I expected the final openTiles to be: [[1, 3]] but it is unchanged. The problem is, the code above uses JavaScript's standard comparison (===) which can't compare one array with another. Lodash has the _.isEqual() function but I can't understand how to implement it.

I tried:

openTiles = openTiles.filter((item) => {
    return usedTiles.every((el) => {
        _.isEqual(item, el)
    })
})

but that gives me an empty array. I would like to see how people incorporate Lodash's _.isEqual() function so that all the arrays in usedTiles can be removed from openTiles.

Upvotes: 0

Views: 1015

Answers (3)

Ori Drori
Ori Drori

Reputation: 191966

To subtract one array from another lodash contains a series of difference methods.

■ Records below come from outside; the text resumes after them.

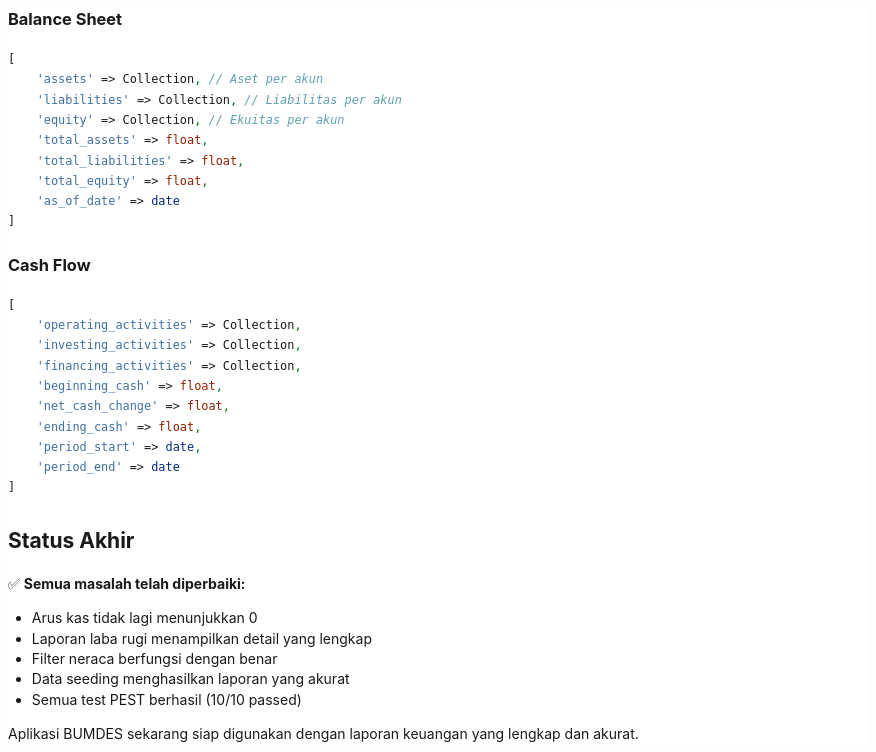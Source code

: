### Balance Sheet
```php
[
    'assets' => Collection, // Aset per akun
    'liabilities' => Collection, // Liabilitas per akun
    'equity' => Collection, // Ekuitas per akun
    'total_assets' => float,
    'total_liabilities' => float, 
    'total_equity' => float,
    'as_of_date' => date
]
```

### Cash Flow
```php
[
    'operating_activities' => Collection,
    'investing_activities' => Collection,
    'financing_activities' => Collection,
    'beginning_cash' => float,
    'net_cash_change' => float,
    'ending_cash' => float,
    'period_start' => date,
    'period_end' => date
]
```

## Status Akhir

✅ **Semua masalah telah diperbaiki:**
- Arus kas tidak lagi menunjukkan 0
- Laporan laba rugi menampilkan detail yang lengkap
- Filter neraca berfungsi dengan benar
- Data seeding menghasilkan laporan yang akurat
- Semua test PEST berhasil (10/10 passed)

Aplikasi BUMDES sekarang siap digunakan dengan laporan keuangan yang lengkap dan akurat.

Since the value in your case is an array, simple equality won't work because [] !== []. Lodash's _.isEqual() performs a deep comparison between two values.

To combine a difference subtraction with an _.isEqual() check use _.differenceWith().

let openTiles = [[1, 1], [2, 2], [1, 3]]
let usedTiles = [[1, 1], [2, 2]]
openTiles = _.differenceWith(openTiles, usedTiles, _.isEqual)

console.log(openTiles)
<script src="https://cdnjs.cloudflare.com/ajax/libs/lodash.js/4.17.11/lodash.js"></script>

Upvotes: 1

Scott Sauyet
Scott Sauyet

Reputation: 50787

Rather than trying to write a general-purpose object- or array-equals function, or using the ones from lodash, Ramda, underscore, etc, you can write one specific to your type. If your tiles are just two-element arrays, then simply write an equals function that reflects that. Then you can use it in some:

const tilesEqual = (a) => (b) => a[0] == b[0] && a[1] == b[1]
const removeTiles = (open, used) => open.filter(
  tile => !used.some(tilesEqual(tile))
)

let openTiles = [[1, 1], [2, 2], [1, 3]]
let usedTiles = [[1, 1], [2, 2]]

console.log(removeTiles(openTiles, usedTiles))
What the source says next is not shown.